There have been complaints about the conduct of the Police, both historically in relation to Maori by reference to unconscious bias, and to the initial operation of the 2019 amendment. Information obtained by the NZ Herald under the Official Information Act indicates that, since the amendment, there has been “a significant drop in police prosecutions for drug use and an increase in warning and alternative resolutions” including Youth Aid referral, family group conferences, alternative action plans, community justice panels or simply no further action. The number of prosecutions has dropped by over 20% and the number of people who have been sentenced to jail has reduced by 80%. However, the proportion of Maori drug users apprehended by the Police has remained constant which has led to those favouring legalization to claim that only that will “even the legal playing field and quash the biased application of the law against Maori”: Derek Cheng, NZ Herald, 2 October 2020.
The Police response to those claims is that the problem of unconscious bias exists but that a programme of education and training has begun. That must surely be the place to start to deal with Maori criminal conviction disproportionality, which is not on the statistics confined at all to cannabis offences and which no doubt requires a wide variety of both social and legal reforms. Using that problem to support the Cannabis Bill without regard to the many other facets, especially those relating to harm to health is myopic and illogical.
Conclusion
Convicting and sending users of cannabis to prison in circumstances where there is no related criminal activity can legitimately be questioned. That is the very question raised and addressed by the 2019 amendment to the Misuse of Drugs Act. Retaining the possibility of a criminal conviction may arguably be justified on the basis that its existence provides a more powerful incentive to chronic users to agree to undertake rehabilitation, counselling or other remedial course.
The other alternative – which on balance I would prefer – is the Portuguese model of mandatory submission to a health-focused commission or panel of professionals, non-compliance with which would be an offence punishable by a fine or community service or both.
Neither alternative requires legalization of cannabis use. At most it requires decriminalization. Nor does either alternative require revenue-raising from licensed cannabis growers and retailers, whose profit maximization incentive will inevitably lead to greater cannabis use in the community and with that greater harm.
If there truly is a common and informed consensus on all sides of the cannabis debate that there is serious harm to our youth in particular, the community will support the provision of adequate resources to the Police to combat the black market, to recognise and address any unconscious bias against Maori and also for the Ministry of Health to provide the required health and educational measures.

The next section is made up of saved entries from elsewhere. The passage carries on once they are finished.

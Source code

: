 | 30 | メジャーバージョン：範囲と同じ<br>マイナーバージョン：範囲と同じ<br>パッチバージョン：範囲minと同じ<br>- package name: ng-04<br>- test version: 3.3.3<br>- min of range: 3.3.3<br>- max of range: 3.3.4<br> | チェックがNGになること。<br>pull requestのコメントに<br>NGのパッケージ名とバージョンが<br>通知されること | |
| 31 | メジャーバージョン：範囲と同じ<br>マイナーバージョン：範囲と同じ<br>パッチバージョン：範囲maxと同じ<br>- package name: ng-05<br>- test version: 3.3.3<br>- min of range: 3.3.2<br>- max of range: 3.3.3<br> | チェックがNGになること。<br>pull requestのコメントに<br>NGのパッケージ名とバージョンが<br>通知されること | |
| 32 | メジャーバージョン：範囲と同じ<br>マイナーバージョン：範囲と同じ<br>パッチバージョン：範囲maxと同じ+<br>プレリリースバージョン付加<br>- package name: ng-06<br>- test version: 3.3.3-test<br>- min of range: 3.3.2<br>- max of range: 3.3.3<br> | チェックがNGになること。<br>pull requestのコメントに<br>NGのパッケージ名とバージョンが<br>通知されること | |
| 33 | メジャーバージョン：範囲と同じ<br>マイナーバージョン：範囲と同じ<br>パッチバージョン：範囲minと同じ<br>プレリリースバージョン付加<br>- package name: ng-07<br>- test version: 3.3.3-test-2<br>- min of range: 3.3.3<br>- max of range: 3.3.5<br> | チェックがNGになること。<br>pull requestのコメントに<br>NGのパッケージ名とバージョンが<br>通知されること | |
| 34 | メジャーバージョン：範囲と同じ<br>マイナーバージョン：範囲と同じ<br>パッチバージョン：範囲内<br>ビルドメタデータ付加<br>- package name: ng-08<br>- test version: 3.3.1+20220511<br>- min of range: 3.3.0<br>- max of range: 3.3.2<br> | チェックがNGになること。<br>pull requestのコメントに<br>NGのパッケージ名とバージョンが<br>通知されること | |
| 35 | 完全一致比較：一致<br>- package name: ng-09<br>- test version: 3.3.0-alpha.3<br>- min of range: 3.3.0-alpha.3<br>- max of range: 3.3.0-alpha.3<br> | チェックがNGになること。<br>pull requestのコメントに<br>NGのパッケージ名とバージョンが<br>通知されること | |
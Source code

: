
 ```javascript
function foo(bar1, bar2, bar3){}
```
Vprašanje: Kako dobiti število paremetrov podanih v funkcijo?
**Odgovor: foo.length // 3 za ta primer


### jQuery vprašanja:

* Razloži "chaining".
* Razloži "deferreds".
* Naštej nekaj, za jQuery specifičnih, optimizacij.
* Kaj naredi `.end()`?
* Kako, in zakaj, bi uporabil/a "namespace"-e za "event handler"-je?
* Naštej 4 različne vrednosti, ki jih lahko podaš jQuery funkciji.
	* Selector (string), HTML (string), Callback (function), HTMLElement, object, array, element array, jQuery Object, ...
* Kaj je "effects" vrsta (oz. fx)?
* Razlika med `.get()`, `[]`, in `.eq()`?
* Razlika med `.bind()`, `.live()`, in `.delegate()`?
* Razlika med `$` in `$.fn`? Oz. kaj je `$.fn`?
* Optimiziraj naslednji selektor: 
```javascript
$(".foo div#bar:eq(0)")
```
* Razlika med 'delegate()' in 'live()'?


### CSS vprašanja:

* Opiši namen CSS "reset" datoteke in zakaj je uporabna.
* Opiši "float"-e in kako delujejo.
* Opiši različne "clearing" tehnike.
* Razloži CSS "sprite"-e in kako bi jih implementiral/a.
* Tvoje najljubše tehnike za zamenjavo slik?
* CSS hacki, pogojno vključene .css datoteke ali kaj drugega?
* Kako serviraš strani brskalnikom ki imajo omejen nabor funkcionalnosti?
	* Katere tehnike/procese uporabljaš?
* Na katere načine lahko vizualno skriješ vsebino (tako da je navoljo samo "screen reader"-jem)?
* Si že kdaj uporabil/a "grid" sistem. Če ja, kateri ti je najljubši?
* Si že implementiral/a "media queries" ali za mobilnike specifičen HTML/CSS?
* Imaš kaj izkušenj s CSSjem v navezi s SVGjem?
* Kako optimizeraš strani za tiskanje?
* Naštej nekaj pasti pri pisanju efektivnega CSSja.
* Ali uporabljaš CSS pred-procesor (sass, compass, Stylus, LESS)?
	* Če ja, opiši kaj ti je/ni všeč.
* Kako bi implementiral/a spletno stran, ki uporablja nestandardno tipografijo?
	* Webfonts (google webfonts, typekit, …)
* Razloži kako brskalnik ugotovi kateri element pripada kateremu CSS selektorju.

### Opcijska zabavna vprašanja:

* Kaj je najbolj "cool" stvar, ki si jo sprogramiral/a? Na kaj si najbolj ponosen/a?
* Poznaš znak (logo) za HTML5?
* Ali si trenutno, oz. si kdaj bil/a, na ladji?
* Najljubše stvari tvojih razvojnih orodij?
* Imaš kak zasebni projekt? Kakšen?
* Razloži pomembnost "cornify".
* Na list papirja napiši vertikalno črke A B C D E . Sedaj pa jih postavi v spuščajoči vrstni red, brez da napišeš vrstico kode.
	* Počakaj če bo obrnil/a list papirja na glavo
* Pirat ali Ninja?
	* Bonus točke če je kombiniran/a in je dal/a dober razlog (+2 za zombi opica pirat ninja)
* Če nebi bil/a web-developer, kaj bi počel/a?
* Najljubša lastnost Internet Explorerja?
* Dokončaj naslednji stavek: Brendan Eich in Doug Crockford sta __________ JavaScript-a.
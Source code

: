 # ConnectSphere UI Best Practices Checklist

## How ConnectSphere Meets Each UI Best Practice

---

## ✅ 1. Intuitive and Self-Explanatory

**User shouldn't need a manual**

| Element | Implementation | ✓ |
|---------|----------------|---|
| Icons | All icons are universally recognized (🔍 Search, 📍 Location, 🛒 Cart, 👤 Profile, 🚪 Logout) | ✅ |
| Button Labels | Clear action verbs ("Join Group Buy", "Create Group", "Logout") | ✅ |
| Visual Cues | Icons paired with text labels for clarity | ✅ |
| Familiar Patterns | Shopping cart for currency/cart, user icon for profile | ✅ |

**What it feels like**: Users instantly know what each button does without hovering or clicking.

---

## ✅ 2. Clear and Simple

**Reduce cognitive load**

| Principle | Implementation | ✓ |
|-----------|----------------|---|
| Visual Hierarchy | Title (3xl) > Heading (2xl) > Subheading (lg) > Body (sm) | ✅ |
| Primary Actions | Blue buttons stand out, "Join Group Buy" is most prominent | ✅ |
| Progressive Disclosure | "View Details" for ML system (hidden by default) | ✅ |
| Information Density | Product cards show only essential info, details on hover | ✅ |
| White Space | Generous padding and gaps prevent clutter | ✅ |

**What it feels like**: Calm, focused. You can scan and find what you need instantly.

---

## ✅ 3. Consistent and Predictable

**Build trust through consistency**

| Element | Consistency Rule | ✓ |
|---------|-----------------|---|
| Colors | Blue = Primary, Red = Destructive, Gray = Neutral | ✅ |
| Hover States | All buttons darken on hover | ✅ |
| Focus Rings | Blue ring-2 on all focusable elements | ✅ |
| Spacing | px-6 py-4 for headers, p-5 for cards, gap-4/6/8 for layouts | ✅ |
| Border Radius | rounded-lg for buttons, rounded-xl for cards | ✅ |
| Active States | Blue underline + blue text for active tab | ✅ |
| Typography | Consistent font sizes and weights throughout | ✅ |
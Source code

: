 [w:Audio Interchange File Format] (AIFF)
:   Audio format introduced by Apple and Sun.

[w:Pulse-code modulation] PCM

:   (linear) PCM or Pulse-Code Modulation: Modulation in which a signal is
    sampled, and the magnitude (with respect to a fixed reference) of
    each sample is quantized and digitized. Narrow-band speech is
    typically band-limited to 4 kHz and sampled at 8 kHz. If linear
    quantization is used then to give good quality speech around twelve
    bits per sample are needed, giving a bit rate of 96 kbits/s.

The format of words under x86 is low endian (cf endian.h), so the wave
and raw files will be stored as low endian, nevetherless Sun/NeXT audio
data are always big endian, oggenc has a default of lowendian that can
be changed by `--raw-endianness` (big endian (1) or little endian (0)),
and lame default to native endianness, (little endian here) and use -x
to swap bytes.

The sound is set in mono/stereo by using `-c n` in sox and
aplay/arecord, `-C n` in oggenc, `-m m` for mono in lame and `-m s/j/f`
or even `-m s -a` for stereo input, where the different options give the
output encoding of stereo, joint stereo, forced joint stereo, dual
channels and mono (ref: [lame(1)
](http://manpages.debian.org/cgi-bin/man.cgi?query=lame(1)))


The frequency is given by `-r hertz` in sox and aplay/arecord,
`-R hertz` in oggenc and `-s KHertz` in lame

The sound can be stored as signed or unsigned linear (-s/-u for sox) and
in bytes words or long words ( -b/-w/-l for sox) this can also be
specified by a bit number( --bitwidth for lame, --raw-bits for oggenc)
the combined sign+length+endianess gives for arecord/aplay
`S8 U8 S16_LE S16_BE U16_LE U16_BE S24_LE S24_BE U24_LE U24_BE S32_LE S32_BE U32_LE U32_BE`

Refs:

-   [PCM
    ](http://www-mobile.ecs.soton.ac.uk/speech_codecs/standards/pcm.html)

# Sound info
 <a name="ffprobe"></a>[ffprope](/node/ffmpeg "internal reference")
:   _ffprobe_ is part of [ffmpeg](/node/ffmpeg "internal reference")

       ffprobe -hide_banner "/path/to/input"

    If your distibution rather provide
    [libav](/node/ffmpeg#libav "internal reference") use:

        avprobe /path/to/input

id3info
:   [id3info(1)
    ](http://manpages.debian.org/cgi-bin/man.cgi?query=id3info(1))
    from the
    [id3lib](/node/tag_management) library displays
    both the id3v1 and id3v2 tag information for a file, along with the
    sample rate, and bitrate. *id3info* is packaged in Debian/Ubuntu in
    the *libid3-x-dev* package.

We have poured substantial resources into the attempt to establish New Zealand as a more health smoke free country by 2025. Conscious of the health risks of tobacco, the public has got behind this and, as in other countries, there are significantly fewer people (and in particular young people) who smoke today. What is the logic in replacing that with the promotion of cannabis use and the increased harm to health that it entails?